(Collected data)
※ ※ ※

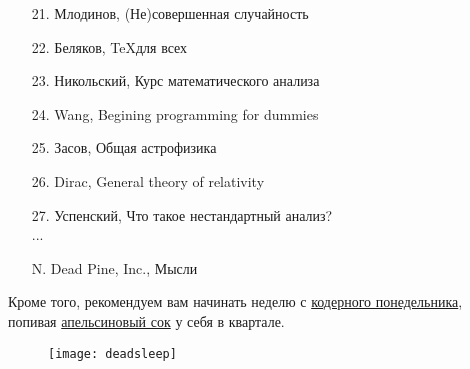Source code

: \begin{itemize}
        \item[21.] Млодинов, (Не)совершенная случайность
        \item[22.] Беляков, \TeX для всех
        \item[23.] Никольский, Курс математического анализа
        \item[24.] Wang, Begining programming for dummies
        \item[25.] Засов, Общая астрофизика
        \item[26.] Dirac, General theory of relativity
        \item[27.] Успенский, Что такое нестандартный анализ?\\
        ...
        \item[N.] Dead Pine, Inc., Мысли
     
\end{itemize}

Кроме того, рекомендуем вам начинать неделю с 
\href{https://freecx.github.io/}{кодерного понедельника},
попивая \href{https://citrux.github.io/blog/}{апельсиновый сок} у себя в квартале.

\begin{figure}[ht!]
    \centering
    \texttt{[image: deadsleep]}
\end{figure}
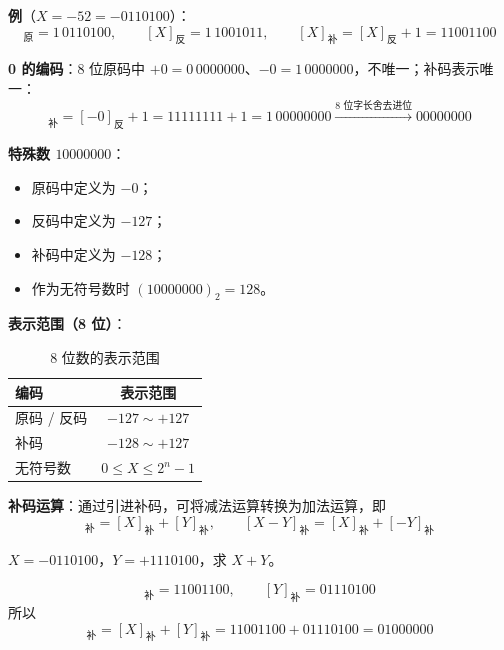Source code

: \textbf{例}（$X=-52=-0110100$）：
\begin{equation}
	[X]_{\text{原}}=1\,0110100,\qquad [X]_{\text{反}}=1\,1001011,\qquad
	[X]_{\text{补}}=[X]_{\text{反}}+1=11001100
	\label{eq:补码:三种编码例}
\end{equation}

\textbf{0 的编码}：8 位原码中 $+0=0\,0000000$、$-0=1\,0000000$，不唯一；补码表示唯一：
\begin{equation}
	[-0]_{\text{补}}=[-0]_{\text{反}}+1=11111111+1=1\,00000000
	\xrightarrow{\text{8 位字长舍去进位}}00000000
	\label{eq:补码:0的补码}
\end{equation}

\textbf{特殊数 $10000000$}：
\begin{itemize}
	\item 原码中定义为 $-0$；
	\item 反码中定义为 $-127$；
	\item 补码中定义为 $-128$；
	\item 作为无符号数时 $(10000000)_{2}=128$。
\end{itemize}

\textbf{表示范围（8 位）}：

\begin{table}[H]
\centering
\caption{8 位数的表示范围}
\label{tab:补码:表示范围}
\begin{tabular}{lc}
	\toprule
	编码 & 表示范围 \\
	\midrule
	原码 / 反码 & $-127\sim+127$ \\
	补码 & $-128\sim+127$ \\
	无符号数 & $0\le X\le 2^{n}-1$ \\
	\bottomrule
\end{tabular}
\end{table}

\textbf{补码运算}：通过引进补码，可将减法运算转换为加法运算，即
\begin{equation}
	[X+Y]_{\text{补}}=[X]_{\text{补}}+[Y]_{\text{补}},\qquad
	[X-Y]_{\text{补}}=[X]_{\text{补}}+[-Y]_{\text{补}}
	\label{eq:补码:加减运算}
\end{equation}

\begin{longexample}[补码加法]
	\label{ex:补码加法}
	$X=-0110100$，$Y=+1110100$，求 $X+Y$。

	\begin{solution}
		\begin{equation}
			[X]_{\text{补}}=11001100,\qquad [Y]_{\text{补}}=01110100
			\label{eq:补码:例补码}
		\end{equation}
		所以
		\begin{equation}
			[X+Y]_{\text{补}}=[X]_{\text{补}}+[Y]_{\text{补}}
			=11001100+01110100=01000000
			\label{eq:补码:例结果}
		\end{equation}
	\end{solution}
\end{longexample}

※ ※ ※

Working through the records above, copy each line in which "textbf" is found.

: \textbf{例}（$X=-52=-0110100$）：
\textbf{0 的编码}：8 位原码中 $+0=0\,0000000$、$-0=1\,0000000$，不唯一；补码表示唯一：
\textbf{特殊数 $10000000$}：
\textbf{表示范围（8 位）}：
\textbf{补码运算}：通过引进补码，可将减法运算转换为加法运算，即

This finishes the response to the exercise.